Find the line with "- [] Redesign command methodology" in the entries below, then reproduce it and every line after it down to and including the line with "Complementing text with", exactly.

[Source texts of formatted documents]

▼▼▼

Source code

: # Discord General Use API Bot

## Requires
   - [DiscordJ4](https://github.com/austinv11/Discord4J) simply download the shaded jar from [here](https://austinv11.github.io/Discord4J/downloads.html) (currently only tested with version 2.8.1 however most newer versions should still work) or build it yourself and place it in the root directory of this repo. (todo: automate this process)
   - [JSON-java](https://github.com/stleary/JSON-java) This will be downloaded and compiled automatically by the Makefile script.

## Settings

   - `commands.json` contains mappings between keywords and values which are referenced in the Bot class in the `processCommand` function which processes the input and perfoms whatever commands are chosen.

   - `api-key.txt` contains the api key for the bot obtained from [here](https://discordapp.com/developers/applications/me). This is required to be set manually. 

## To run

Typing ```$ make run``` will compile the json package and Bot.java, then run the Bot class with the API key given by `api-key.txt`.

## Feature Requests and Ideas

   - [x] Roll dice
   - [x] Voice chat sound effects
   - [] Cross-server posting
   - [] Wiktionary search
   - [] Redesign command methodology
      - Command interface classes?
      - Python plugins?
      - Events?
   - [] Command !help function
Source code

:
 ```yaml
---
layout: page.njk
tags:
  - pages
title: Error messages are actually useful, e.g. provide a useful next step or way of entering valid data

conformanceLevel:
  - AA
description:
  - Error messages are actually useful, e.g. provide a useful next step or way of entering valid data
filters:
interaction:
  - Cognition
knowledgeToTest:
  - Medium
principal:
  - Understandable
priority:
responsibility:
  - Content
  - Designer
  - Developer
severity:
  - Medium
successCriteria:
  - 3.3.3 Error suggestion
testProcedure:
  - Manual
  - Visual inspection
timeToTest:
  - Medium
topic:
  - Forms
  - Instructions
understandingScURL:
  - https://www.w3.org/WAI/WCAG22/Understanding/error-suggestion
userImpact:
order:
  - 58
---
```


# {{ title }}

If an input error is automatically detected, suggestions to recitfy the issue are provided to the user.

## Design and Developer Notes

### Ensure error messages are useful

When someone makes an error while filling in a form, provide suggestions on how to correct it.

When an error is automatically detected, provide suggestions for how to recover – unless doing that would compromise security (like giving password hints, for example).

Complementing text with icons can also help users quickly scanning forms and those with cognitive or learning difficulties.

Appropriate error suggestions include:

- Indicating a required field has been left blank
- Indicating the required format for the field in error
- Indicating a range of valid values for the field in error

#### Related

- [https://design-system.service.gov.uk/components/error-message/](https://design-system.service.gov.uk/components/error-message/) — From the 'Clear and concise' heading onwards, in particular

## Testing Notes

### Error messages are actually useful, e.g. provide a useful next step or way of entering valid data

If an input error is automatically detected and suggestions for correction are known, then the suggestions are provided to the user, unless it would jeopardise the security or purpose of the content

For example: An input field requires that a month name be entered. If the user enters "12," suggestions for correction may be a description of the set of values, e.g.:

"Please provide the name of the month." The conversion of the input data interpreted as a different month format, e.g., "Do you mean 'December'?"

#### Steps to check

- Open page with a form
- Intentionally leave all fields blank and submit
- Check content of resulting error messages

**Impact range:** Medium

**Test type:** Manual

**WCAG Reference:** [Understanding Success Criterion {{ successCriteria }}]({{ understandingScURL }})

▲▲▲

Exercise solution:
   - [] Redesign command methodology
      - Command interface classes?
      - Python plugins?
      - Events?
   - [] Command !help function
Source code

:
 ```yaml
---
layout: page.njk
tags:
  - pages
title: Error messages are actually useful, e.g. provide a useful next step or way of entering valid data

conformanceLevel:
  - AA
description:
  - Error messages are actually useful, e.g. provide a useful next step or way of entering valid data
filters:
interaction:
  - Cognition
knowledgeToTest:
  - Medium
principal:
  - Understandable
priority:
responsibility:
  - Content
  - Designer
  - Developer
severity:
  - Medium
successCriteria:
  - 3.3.3 Error suggestion
testProcedure:
  - Manual
  - Visual inspection
timeToTest:
  - Medium
topic:
  - Forms
  - Instructions
understandingScURL:
  - https://www.w3.org/WAI/WCAG22/Understanding/error-suggestion
userImpact:
order:
  - 58
---
```


# {{ title }}

If an input error is automatically detected, suggestions to recitfy the issue are provided to the user.

## Design and Developer Notes

### Ensure error messages are useful

When someone makes an error while filling in a form, provide suggestions on how to correct it.

When an error is automatically detected, provide suggestions for how to recover – unless doing that would compromise security (like giving password hints, for example).

Complementing text with icons can also help users quickly scanning forms and those with cognitive or learning difficulties.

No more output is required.